WORK REQUEST
Copy out every line of the data that has the word "vector" somewhere in it.

Stored items from a collection:
======
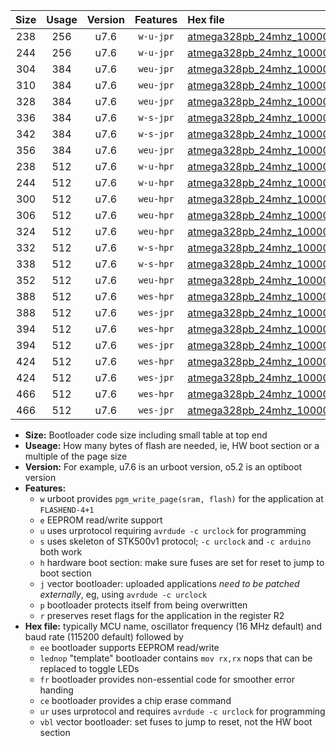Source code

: |Size|Usage|Version|Features|Hex file|
|:-:|:-:|:-:|:-:|:--|
|238|256|u7.6|`w-u-jpr`|[atmega328pb_24mhz_1000000bps_ur_vbl.hex](https://raw.githubusercontent.com/stefanrueger/urboot/main/atmega328pb_24mhz_1000000bps_ur_vbl.hex)|
|244|256|u7.6|`w-u-jpr`|[atmega328pb_24mhz_1000000bps_lednop_ur_vbl.hex](https://raw.githubusercontent.com/stefanrueger/urboot/main/atmega328pb_24mhz_1000000bps_lednop_ur_vbl.hex)|
|304|384|u7.6|`weu-jpr`|[atmega328pb_24mhz_1000000bps_ee_ur_vbl.hex](https://raw.githubusercontent.com/stefanrueger/urboot/main/atmega328pb_24mhz_1000000bps_ee_ur_vbl.hex)|
|310|384|u7.6|`weu-jpr`|[atmega328pb_24mhz_1000000bps_ee_lednop_ur_vbl.hex](https://raw.githubusercontent.com/stefanrueger/urboot/main/atmega328pb_24mhz_1000000bps_ee_lednop_ur_vbl.hex)|
|328|384|u7.6|`weu-jpr`|[atmega328pb_24mhz_1000000bps_ee_lednop_fr_ur_vbl.hex](https://raw.githubusercontent.com/stefanrueger/urboot/main/atmega328pb_24mhz_1000000bps_ee_lednop_fr_ur_vbl.hex)|
|336|384|u7.6|`w-s-jpr`|[atmega328pb_24mhz_1000000bps_vbl.hex](https://raw.githubusercontent.com/stefanrueger/urboot/main/atmega328pb_24mhz_1000000bps_vbl.hex)|
|342|384|u7.6|`w-s-jpr`|[atmega328pb_24mhz_1000000bps_lednop_vbl.hex](https://raw.githubusercontent.com/stefanrueger/urboot/main/atmega328pb_24mhz_1000000bps_lednop_vbl.hex)|
|356|384|u7.6|`weu-jpr`|[atmega328pb_24mhz_1000000bps_ee_lednop_fr_ce_ur_vbl.hex](https://raw.githubusercontent.com/stefanrueger/urboot/main/atmega328pb_24mhz_1000000bps_ee_lednop_fr_ce_ur_vbl.hex)|
|238|512|u7.6|`w-u-hpr`|[atmega328pb_24mhz_1000000bps_ur.hex](https://raw.githubusercontent.com/stefanrueger/urboot/main/atmega328pb_24mhz_1000000bps_ur.hex)|
|244|512|u7.6|`w-u-hpr`|[atmega328pb_24mhz_1000000bps_lednop_ur.hex](https://raw.githubusercontent.com/stefanrueger/urboot/main/atmega328pb_24mhz_1000000bps_lednop_ur.hex)|
|300|512|u7.6|`weu-hpr`|[atmega328pb_24mhz_1000000bps_ee_ur.hex](https://raw.githubusercontent.com/stefanrueger/urboot/main/atmega328pb_24mhz_1000000bps_ee_ur.hex)|
|306|512|u7.6|`weu-hpr`|[atmega328pb_24mhz_1000000bps_ee_lednop_ur.hex](https://raw.githubusercontent.com/stefanrueger/urboot/main/atmega328pb_24mhz_1000000bps_ee_lednop_ur.hex)|
|324|512|u7.6|`weu-hpr`|[atmega328pb_24mhz_1000000bps_ee_lednop_fr_ur.hex](https://raw.githubusercontent.com/stefanrueger/urboot/main/atmega328pb_24mhz_1000000bps_ee_lednop_fr_ur.hex)|
|332|512|u7.6|`w-s-hpr`|[atmega328pb_24mhz_1000000bps.hex](https://raw.githubusercontent.com/stefanrueger/urboot/main/atmega328pb_24mhz_1000000bps.hex)|
|338|512|u7.6|`w-s-hpr`|[atmega328pb_24mhz_1000000bps_lednop.hex](https://raw.githubusercontent.com/stefanrueger/urboot/main/atmega328pb_24mhz_1000000bps_lednop.hex)|
|352|512|u7.6|`weu-hpr`|[atmega328pb_24mhz_1000000bps_ee_lednop_fr_ce_ur.hex](https://raw.githubusercontent.com/stefanrueger/urboot/main/atmega328pb_24mhz_1000000bps_ee_lednop_fr_ce_ur.hex)|
|388|512|u7.6|`wes-hpr`|[atmega328pb_24mhz_1000000bps_ee.hex](https://raw.githubusercontent.com/stefanrueger/urboot/main/atmega328pb_24mhz_1000000bps_ee.hex)|
|388|512|u7.6|`wes-jpr`|[atmega328pb_24mhz_1000000bps_ee_vbl.hex](https://raw.githubusercontent.com/stefanrueger/urboot/main/atmega328pb_24mhz_1000000bps_ee_vbl.hex)|
|394|512|u7.6|`wes-hpr`|[atmega328pb_24mhz_1000000bps_ee_lednop.hex](https://raw.githubusercontent.com/stefanrueger/urboot/main/atmega328pb_24mhz_1000000bps_ee_lednop.hex)|
|394|512|u7.6|`wes-jpr`|[atmega328pb_24mhz_1000000bps_ee_lednop_vbl.hex](https://raw.githubusercontent.com/stefanrueger/urboot/main/atmega328pb_24mhz_1000000bps_ee_lednop_vbl.hex)|
|424|512|u7.6|`wes-hpr`|[atmega328pb_24mhz_1000000bps_ee_lednop_fr.hex](https://raw.githubusercontent.com/stefanrueger/urboot/main/atmega328pb_24mhz_1000000bps_ee_lednop_fr.hex)|
|424|512|u7.6|`wes-jpr`|[atmega328pb_24mhz_1000000bps_ee_lednop_fr_vbl.hex](https://raw.githubusercontent.com/stefanrueger/urboot/main/atmega328pb_24mhz_1000000bps_ee_lednop_fr_vbl.hex)|
|466|512|u7.6|`wes-hpr`|[atmega328pb_24mhz_1000000bps_ee_lednop_fr_ce.hex](https://raw.githubusercontent.com/stefanrueger/urboot/main/atmega328pb_24mhz_1000000bps_ee_lednop_fr_ce.hex)|
|466|512|u7.6|`wes-jpr`|[atmega328pb_24mhz_1000000bps_ee_lednop_fr_ce_vbl.hex](https://raw.githubusercontent.com/stefanrueger/urboot/main/atmega328pb_24mhz_1000000bps_ee_lednop_fr_ce_vbl.hex)|

- **Size:** Bootloader code size including small table at top end
- **Useage:** How many bytes of flash are needed, ie, HW boot section or a multiple of the page size
- **Version:** For example, u7.6 is an urboot version, o5.2 is an optiboot version
- **Features:**
  + `w` urboot provides `pgm_write_page(sram, flash)` for the application at `FLASHEND-4+1`
  + `e` EEPROM read/write support
  + `u` uses urprotocol requiring `avrdude -c urclock` for programming
  + `s` uses skeleton of STK500v1 protocol; `-c urclock` and `-c arduino` both work
  + `h` hardware boot section: make sure fuses are set for reset to jump to boot section
  + `j` vector bootloader: uploaded applications *need to be patched externally*, eg, using `avrdude -c urclock`
  + `p` bootloader protects itself from being overwritten
  + `r` preserves reset flags for the application in the register R2
- **Hex file:** typically MCU name, oscillator frequency (16 MHz default) and baud rate (115200 default) followed by
  + `ee` bootloader supports EEPROM read/write
  + `lednop` "template" bootloader contains `mov rx,rx` nops that can be replaced to toggle LEDs
  + `fr` bootloader provides non-essential code for smoother error handing
  + `ce` bootloader provides a chip erase command
  + `ur` uses urprotocol and requires `avrdude -c urclock` for programming
  + `vbl` vector bootloader: set fuses to jump to reset, not the HW boot section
======
OUTPUT FOR THIS TASK
  + `j` vector bootloader: uploaded applications *need to be patched externally*, eg, using `avrdude -c urclock`
  + `vbl` vector bootloader: set fuses to jump to reset, not the HW boot section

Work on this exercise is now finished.